Chapter 2: Relational Database Management Systems
2.3 pgAdmin and PostgreSQL Exercise
Introduction
In this exercise we will go through the process of creating a simplified version of the IFRI database we discussed in class, using PostgreSQL (often called ‘Postgres’ for short) as the database engine using the pgAdmin software user interface to Postgres. We will establish primary and foreign keys to create a one-to-many relationship between tables, enter some data to test with and then finish by doing a query that joins two tables together.
Note that in this exercise, we’ll consider a research “Site” in the IFRI database to be a town, and in our data, Site 1 will be Amherst. The forests in this research visit will be three forest properties that our university owns.
Let’s begin!
1) Connect to your Postgres server
Right click on the PostgrSQL server listed in “Object browser” of your pgAdmin system. Select “connect” Enter your password (should be ‘server’) Your pgAdmin screen should look similar to Figure 1.

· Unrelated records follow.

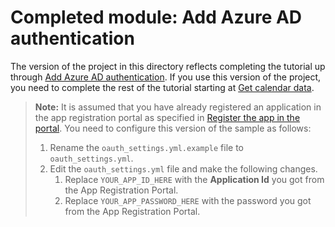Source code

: # Completed module: Add Azure AD authentication

The version of the project in this directory reflects completing the tutorial up through [Add Azure AD authentication](https://docs.microsoft.com/graph/training/python-tutorial?tutorial-step=3). If you use this version of the project, you need to complete the rest of the tutorial starting at [Get calendar data](https://docs.microsoft.com/graph/training/python-tutorial?tutorial-step=4).

> **Note:** It is assumed that you have already registered an application in the app registration portal as specified in [Register the app in the portal](https://docs.microsoft.com/graph/training/python-tutorial?tutorial-step=2). You need to configure this version of the sample as follows:
>
> 1. Rename the `oauth_settings.yml.example` file to `oauth_settings.yml`.
> 1. Edit the `oauth_settings.yml` file and make the following changes.
>     1. Replace `YOUR_APP_ID_HERE` with the **Application Id** you got from the App Registration Portal.
>     1. Replace `YOUR_APP_PASSWORD_HERE` with the password you got from the App Registration Portal.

2) Create the ‘Site’ table in pgAdmin
Go to Object Browser Go to “Databases”, click on it to get context menu Select New Database
4) Enter your database name. In this case, for this exercise, “IFRI_DB”. Press OK.
5) You should see the IFRI_db listed under the Databases object.
6) If you click it, and expand it, you can see that it has some already default objects in place, such as catalogs, Event Triggers, etc. We’ll ignore those items for now.
7) Now let’s add our tables following the portion of the IFRI database ER design shown in Figure 5, below.
8) To do this, let’s select the Tables option under the “Schemas, Public” option as shown below.
What are Schemas in PostgreSQL? According to the PostgreSQL online manual:
“A database contains one or more named schemas, which in turn contain tables. Schemas also contain other kinds of named objects, including data types, functions, and operators…There are several reasons why one might want to use schemas:
To allow many users to use one database without interfering with each other.
To organize database objects into logical groups to make them more manageable.
Third-party applications can be put into separate schemas so they cannot collide with the names of other objects.
Schemas are analogous to directories at the operating system level, except that schemas cannot be nested.” (source: http://www.postgresql.org/docs/8.3/static/ddl-schemas.html).
What is the “public” part of schemas? By default, tables (and other objects) are automatically put into a schema named "public" in postgres. Every new database contains such a schema.
9) Click Tables, and choose New Table
10) Following our ER design (In Step 7, Figure 5), let’s create the first table, ‘Site.’ In the New Table dialog box, type in its name, ‘Site’.
11) For simplicity, let’s give the new Site table two columns. Click the ‘Columns’ table at the top of the Table window, and press “add.”
12) Add the following three fields:
Field name: SiteID (primary key)
Data Type: serial
(Note: the serial data type allows the field to be automatically incremented every time a new record is added. Serial is defined in Postgres as an integer field, but uses a ‘sequence generator’ to increment the values when new records are added to the table. For more information on postgresql datatypes, see http://www.postgresql.org/docs/8.1/static/datatype.html.)
Field name: Site_name
Data Type: character varying, length 30
Field name: Visitdate
Data Type: date
Now go to the “Constraints” tab. Note at the bottom it shows “Primary Key”. This allows you to specify the primary key for the table. Click “Add”, let’s call this “pk_siteID”
Next choose the “Columns” tab at the top, and associate the ‘pk_siteID’ primary key with the column ’SiteID’.
Click OK and you should now have these two columns in your Site Table, with SiteID identified as the primary key through the constraint name pk_siteID.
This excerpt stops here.